From Student to Teacher

Read a transcript of Sonnet Sujka's video interview.

A high-five, a side hug or a quick hello starts Sonnet Sujka’s classes.

“When I make those personal connections with kids, it’s so much easier to help them and support them,” says the CK Middle teacher.

And strong connections can open doors for students, like they did for Sujka. Her 8th grade history teacher was a catalyst for her success in school. “He was the first teacher who made me feel like what I had to say was important important. He let me know I could achieve whatever I set my mind to.”

“I’m just inspired every single day to interact with those kids,” she says. “Last year, a couple of weeks before school ended, I got really emotional because I had built really meaningful relationships with these students.”

Connecting Music and Life

Klahowya Teacher Jackie Levenseller. Video premieres May 1.

“Something I want to impart to my students is that music has such power to soothe your soul and to lift you up in those times where you really, really need it,” says Jackie Levenseller. She teaches choir and theater production at Klahowya Secondary.

After nearly 40 years of teaching, Levenseller continues to bring energy and passion to her work.

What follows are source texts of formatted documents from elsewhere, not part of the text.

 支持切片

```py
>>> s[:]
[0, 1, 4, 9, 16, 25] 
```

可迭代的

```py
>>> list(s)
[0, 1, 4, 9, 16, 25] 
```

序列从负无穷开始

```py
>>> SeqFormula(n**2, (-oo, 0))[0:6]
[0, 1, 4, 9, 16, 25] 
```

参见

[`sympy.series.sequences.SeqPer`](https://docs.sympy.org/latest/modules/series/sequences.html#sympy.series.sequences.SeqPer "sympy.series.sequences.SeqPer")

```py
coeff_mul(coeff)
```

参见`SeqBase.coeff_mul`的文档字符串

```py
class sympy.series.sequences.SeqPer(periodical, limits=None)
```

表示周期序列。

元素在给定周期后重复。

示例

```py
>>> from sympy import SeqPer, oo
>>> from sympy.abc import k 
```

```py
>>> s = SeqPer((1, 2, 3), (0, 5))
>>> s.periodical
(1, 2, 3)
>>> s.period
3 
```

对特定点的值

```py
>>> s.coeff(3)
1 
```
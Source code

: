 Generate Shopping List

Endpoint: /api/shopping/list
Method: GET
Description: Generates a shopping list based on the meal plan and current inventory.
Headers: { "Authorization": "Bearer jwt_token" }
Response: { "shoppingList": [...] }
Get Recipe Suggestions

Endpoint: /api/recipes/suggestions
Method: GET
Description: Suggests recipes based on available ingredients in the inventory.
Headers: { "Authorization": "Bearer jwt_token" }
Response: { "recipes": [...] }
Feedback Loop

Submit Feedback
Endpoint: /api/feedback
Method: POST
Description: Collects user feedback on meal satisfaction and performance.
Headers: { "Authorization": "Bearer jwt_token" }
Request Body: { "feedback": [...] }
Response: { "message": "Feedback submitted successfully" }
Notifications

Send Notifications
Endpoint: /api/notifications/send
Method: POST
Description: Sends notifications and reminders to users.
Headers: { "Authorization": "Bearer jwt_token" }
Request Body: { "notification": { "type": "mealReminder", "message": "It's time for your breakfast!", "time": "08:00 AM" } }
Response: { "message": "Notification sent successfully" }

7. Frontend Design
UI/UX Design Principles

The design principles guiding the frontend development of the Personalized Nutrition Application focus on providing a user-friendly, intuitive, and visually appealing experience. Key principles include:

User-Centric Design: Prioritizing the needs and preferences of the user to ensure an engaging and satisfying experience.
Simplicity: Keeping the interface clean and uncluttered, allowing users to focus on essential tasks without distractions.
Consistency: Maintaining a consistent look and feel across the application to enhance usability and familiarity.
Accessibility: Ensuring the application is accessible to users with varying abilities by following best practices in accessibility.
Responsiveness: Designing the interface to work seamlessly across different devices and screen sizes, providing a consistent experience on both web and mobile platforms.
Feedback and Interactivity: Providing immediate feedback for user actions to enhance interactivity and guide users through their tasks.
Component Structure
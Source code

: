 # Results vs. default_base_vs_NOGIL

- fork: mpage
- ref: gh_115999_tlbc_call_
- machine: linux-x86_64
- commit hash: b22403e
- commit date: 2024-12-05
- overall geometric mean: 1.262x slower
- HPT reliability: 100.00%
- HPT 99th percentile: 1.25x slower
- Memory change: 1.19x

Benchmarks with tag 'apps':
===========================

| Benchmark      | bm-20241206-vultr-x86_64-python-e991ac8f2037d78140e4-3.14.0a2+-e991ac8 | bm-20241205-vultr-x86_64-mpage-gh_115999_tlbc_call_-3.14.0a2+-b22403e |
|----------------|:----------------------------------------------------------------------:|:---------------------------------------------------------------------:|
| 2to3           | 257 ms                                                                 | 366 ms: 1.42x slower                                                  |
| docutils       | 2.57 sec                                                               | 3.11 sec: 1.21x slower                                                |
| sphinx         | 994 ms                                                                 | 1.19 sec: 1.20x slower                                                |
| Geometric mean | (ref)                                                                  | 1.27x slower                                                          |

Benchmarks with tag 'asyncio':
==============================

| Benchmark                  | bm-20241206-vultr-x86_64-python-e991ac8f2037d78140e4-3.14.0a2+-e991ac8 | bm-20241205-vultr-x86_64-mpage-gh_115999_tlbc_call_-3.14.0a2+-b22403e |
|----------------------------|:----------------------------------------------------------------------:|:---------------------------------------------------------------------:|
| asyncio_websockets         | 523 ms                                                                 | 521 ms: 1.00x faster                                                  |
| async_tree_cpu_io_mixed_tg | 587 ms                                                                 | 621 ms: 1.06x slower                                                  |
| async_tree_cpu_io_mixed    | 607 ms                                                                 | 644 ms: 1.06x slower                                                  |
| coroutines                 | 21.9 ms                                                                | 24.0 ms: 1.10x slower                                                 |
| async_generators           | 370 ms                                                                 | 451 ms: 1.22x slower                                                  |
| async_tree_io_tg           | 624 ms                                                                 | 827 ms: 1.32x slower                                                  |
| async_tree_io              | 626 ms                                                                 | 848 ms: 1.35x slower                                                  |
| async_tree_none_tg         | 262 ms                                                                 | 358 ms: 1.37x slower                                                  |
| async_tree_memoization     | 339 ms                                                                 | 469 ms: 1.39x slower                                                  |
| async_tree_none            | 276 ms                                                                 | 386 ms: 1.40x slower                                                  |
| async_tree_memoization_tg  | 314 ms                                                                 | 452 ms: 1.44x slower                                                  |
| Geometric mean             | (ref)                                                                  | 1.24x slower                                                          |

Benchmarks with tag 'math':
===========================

“More than anything the kids keep me going,” she says. “There were always students that you see having those ‘Aha!’ moments or wanting more … and you just feel like you want to keep on going. And so I do. So I do.”

Channeling a Revered Coach

Read a transcript of Mark Keel's video interview.

Spending each day with teenagers may terrify some people, but not Mark Keel. “I love it,” said the Central Kitsap High dean of students and coach. “I think that’s what I was built to do.”

When working with students on the field or in school on behavior, Keel, a former pro football player, channels his Clover Park High coach Bob Colleran. Colleran built a culture of trust and caring with his team.

On his job as dean, Keel says, “It’s really an opportunity to get to know these kids, to talk to them, find out what’s going on in their lives, and just share relationships with them.”

He lets students receiving discipline know, “This isn’t about you as a person. This is about what you’ve done. And we’re going to work through it, and we’re going to move forward.”

Tragedy Transforms Teaching

Teacher Heather Maas. Video premieres June 1.

In 2001, Heather Maass’s little sister was killed by a hit-and-run driver. And unpacking that trauma changed the Olympic High counselor’s whole lens on teaching.

“Every behavior has a story,” she says. “In order for individuals to grow, I have to challenge something within them to make the growth more profound and more impactful on their life.”

She tries to help her students see that if they can shift their thinking, such as seeing college as a reality, the energy that follows that thought can put them on a different path.

“My students can’t change the family they were born into. They can’t change the socioeconomic factors that they were born into, but they have the ability to change the outcome and change their relationship to it.”